● Activity: Your answer must be the records below, printed exactly.

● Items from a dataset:
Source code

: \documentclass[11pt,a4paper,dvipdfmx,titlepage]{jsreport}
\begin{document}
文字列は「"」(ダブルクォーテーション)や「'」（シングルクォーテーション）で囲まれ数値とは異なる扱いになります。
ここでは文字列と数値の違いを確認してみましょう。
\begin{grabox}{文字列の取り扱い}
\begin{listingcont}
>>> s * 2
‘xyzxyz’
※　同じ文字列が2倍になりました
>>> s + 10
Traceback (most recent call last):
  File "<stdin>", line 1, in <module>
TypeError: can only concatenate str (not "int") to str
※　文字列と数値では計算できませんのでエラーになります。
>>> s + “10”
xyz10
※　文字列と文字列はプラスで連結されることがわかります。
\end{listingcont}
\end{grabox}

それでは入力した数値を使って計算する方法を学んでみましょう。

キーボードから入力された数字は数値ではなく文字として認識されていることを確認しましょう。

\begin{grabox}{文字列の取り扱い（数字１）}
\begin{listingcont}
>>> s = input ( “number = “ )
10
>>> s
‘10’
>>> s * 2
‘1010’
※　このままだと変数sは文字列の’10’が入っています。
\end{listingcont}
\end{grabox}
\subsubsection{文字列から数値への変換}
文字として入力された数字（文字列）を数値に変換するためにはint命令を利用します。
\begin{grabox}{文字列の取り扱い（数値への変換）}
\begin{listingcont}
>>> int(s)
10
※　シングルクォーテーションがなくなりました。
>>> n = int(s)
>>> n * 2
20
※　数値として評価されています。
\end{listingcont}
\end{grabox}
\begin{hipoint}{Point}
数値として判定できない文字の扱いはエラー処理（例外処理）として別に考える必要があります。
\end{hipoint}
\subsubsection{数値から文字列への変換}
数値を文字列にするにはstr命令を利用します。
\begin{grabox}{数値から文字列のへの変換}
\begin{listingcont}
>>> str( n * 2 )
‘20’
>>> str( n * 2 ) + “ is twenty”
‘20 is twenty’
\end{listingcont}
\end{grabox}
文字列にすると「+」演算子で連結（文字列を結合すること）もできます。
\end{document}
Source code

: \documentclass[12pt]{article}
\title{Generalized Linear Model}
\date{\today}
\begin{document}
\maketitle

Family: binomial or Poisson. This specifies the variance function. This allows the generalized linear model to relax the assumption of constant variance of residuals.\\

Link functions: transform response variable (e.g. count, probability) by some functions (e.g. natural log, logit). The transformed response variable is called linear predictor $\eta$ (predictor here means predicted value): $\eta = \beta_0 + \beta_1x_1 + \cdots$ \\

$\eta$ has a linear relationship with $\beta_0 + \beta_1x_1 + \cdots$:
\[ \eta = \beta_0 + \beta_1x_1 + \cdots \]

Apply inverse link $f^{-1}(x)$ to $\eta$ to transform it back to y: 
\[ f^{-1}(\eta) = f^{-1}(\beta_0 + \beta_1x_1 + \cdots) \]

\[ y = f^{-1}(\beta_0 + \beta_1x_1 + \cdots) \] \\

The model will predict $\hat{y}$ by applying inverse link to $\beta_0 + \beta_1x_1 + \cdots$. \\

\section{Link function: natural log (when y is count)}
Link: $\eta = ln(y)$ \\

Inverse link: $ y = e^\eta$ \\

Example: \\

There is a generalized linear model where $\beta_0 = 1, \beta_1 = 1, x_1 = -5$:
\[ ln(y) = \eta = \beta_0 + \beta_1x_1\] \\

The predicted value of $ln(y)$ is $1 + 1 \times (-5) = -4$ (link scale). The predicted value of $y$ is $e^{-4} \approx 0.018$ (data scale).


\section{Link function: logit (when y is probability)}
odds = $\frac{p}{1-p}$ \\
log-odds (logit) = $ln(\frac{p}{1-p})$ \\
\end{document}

● Answer box:
Source code

: \documentclass[11pt,a4paper,dvipdfmx,titlepage]{jsreport}
\begin{document}
文字列は「"」(ダブルクォーテーション)や「'」（シングルクォーテーション）で囲まれ数値とは異なる扱いになります。
ここでは文字列と数値の違いを確認してみましょう。
\begin{grabox}{文字列の取り扱い}
\begin{listingcont}
>>> s * 2
‘xyzxyz’
※　同じ文字列が2倍になりました
>>> s + 10
Traceback (most recent call last):
  File "<stdin>", line 1, in <module>
TypeError: can only concatenate str (not "int") to str
※　文字列と数値では計算できませんのでエラーになります。
>>> s + “10”
xyz10
※　文字列と文字列はプラスで連結されることがわかります。
\end{listingcont}
\end{grabox}

それでは入力した数値を使って計算する方法を学んでみましょう。

キーボードから入力された数字は数値ではなく文字として認識されていることを確認しましょう。

\begin{grabox}{文字列の取り扱い（数字１）}
\begin{listingcont}
>>> s = input ( “number = “ )
10
>>> s
‘10’
>>> s * 2
‘1010’
※　このままだと変数sは文字列の’10’が入っています。
\end{listingcont}
\end{grabox}
\subsubsection{文字列から数値への変換}
文字として入力された数字（文字列）を数値に変換するためにはint命令を利用します。
\begin{grabox}{文字列の取り扱い（数値への変換）}
\begin{listingcont}
>>> int(s)
10
※　シングルクォーテーションがなくなりました。
>>> n = int(s)
>>> n * 2
20
※　数値として評価されています。
\end{listingcont}
\end{grabox}
\begin{hipoint}{Point}
数値として判定できない文字の扱いはエラー処理（例外処理）として別に考える必要があります。
\end{hipoint}
\subsubsection{数値から文字列への変換}
数値を文字列にするにはstr命令を利用します。
\begin{grabox}{数値から文字列のへの変換}
\begin{listingcont}
>>> str( n * 2 )
‘20’
>>> str( n * 2 ) + “ is twenty”
‘20 is twenty’
\end{listingcont}
\end{grabox}
文字列にすると「+」演算子で連結（文字列を結合すること）もできます。
\end{document}
Source code

: \documentclass[12pt]{article}
\title{Generalized Linear Model}
\date{\today}
\begin{document}
\maketitle

Family: binomial or Poisson. This specifies the variance function. This allows the generalized linear model to relax the assumption of constant variance of residuals.\\

Link functions: transform response variable (e.g. count, probability) by some functions (e.g. natural log, logit). The transformed response variable is called linear predictor $\eta$ (predictor here means predicted value): $\eta = \beta_0 + \beta_1x_1 + \cdots$ \\

$\eta$ has a linear relationship with $\beta_0 + \beta_1x_1 + \cdots$:
\[ \eta = \beta_0 + \beta_1x_1 + \cdots \]

Apply inverse link $f^{-1}(x)$ to $\eta$ to transform it back to y: 
\[ f^{-1}(\eta) = f^{-1}(\beta_0 + \beta_1x_1 + \cdots) \]

\[ y = f^{-1}(\beta_0 + \beta_1x_1 + \cdots) \] \\

The model will predict $\hat{y}$ by applying inverse link to $\beta_0 + \beta_1x_1 + \cdots$. \\

\section{Link function: natural log (when y is count)}
Link: $\eta = ln(y)$ \\

Inverse link: $ y = e^\eta$ \\

Example: \\

There is a generalized linear model where $\beta_0 = 1, \beta_1 = 1, x_1 = -5$:
\[ ln(y) = \eta = \beta_0 + \beta_1x_1\] \\

The predicted value of $ln(y)$ is $1 + 1 \times (-5) = -4$ (link scale). The predicted value of $y$ is $e^{-4} \approx 0.018$ (data scale).


\section{Link function: logit (when y is probability)}
odds = $\frac{p}{1-p}$ \\
log-odds (logit) = $ln(\frac{p}{1-p})$ \\
\end{document}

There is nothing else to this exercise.